Défenseur Castellucci: prêt à être formé

Pour le manager, accusé de catastrophe coupable et d’homicide involontaire coupable, les portes de la prison ouvertes. “Il est prêt à se constituer, nous attendons l’ordre de prison”, disent ses défenseurs Filippo Dinacci et Paola Severino qui définissent la “phrase incompréhensible: sur la base des tests que nous avons fournis, nous sommes convaincus que l’ingénieur Castellucci est totalement étranger aux faits et qu’il a toujours soigneusement transporté ses tâches de PDG”.

Rejeté les demandes du procureur

Les juges de la quatrième section ont substantiellement rejeté les demandes du procureur général qui avait exhorté l’annonce, impliquée dans Gênes également dans le procès pour l’effondrement du pont Morandi, un appel BIS pour la réévaluation de la peine pour le meurtre coupable et l’acquittement avec la formule “parce que le fait n’existe pas” pour le désaster coupable.

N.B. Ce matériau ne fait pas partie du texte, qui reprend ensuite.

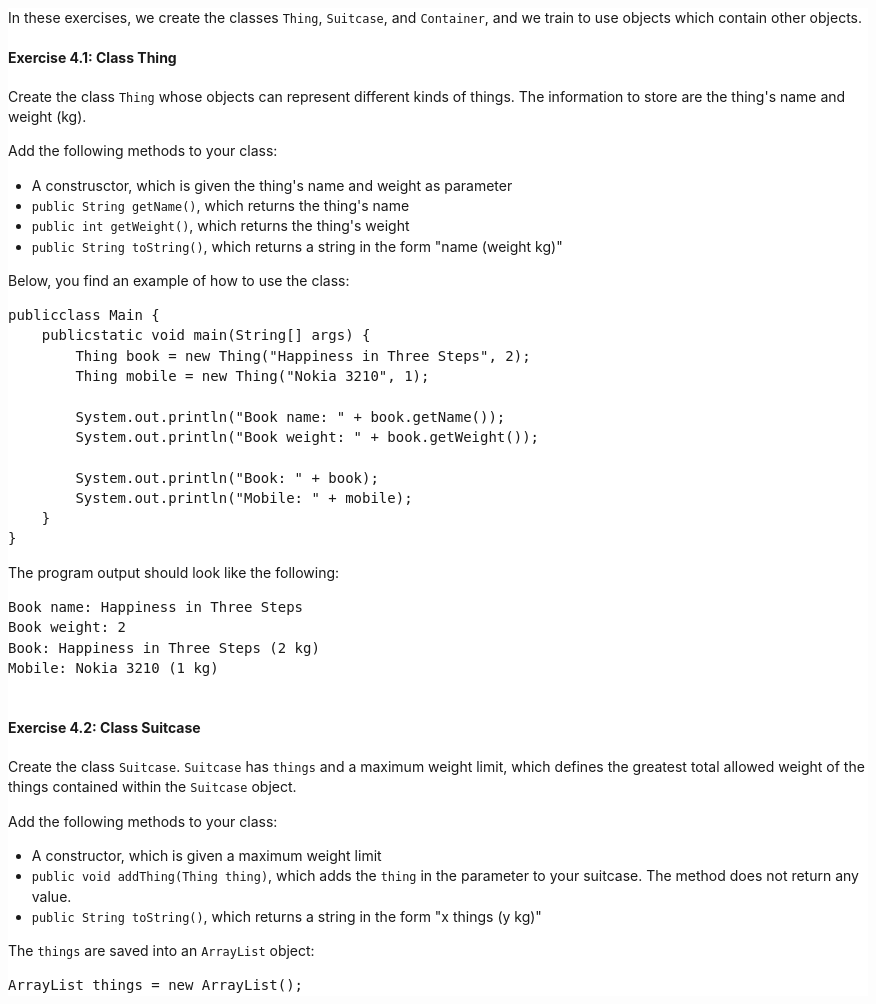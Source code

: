 In these exercises, we create the classes `Thing`, `Suitcase`, and `Container`, and we train to use objects which contain other objects.

#### Exercise 4.1: Class Thing

Create the class `Thing` whose objects can represent different kinds of things. The information to store are the thing's name and weight (kg).

Add the following methods to your class:

* A construsctor, which is given the thing's name and weight as parameter
* `public String getName()`, which returns the thing's name
* `public int getWeight()`, which returns the thing's weight
* `public String toString()`, which returns a string in the form "name (weight kg)"

Below, you find an example of how to use the class:

<pre class="sh_java sh_sourceCode">
publicclass Main {
    publicstatic void main(String[] args) {
        Thing book = new Thing("Happiness in Three Steps", 2);
        Thing mobile = new Thing("Nokia 3210", 1);

        System.out.println("Book name: " + book.getName());
        System.out.println("Book weight: " + book.getWeight());

        System.out.println("Book: " + book);
        System.out.println("Mobile: " + mobile);
    }
}
</pre>

The program output should look like the following:

<pre>
Book name: Happiness in Three Steps
Book weight: 2
Book: Happiness in Three Steps (2 kg)
Mobile: Nokia 3210 (1 kg)

</pre>

#### Exercise 4.2: Class Suitcase

Create the class `Suitcase`. `Suitcase` has `things` and a maximum weight limit, which defines the greatest total allowed weight of the things contained within the `Suitcase` object.

Add the following methods to your class:

*  A constructor, which is given a maximum weight limit
* `public void addThing(Thing thing)`, which adds the `thing` in the parameter to your suitcase. The method does not return any value.
* `public String toString()`, which returns a string in the form "x things (y kg)"

The `things` are saved into an `ArrayList` object:

<pre class="sh_java sh_sourceCode">
ArrayList<Thing> things = new ArrayList<Thing>();
</pre>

Les autres condamnations sont également jugées

Les juges ont également jugé les phrases des autres gestionnaires de l’entreprise et des employés du tronc. Six ans pour le directeur général de l’époque Riccardo Mollo et pour les employés d’ASPI Massimo Giulio Fornaci et Marco Perna. Cinq ans pour le directeur de l’ASPI Nicola Spadavecchia et pour le directeur de Tronco di Aspi Paolo Berti. Trois ans pour Gianluca de Franceschi, directeur de l’ASPI et pour les deux employés Gianni Marrone et Bruno Gerardi. Pénalité à 9 ans pour le propriétaire du bus, Gennaro Lametta et la peine de 4 ans pour l’employé d’alors du moteur civil de Naples, Antonietta Ceriola.

L’acte d’accusation

Dans l’acte d’accusation, le PG concernant les obstacles du viaduc a déclaré qu ‘”il y a eu une situation de négligence depuis de nombreuses années” et “une inertie coupable par ceux qui devaient surveiller et contrôler”. Le bus, a déclaré que le représentant de l’accusation, avait un faux certificat de révision, qui n’a pas été fait depuis 2011, et que le véhicule “était sans les exigences minimales de circulation. Lametta a été déposée en mauvais état en mettant la vie des passagers à risque”. Vivant sur les juges suprême, il est venu après la cour de l’appel de Naples, le 2023, avait été incité à six années dans Castellucci qui avait été incité à l’intention.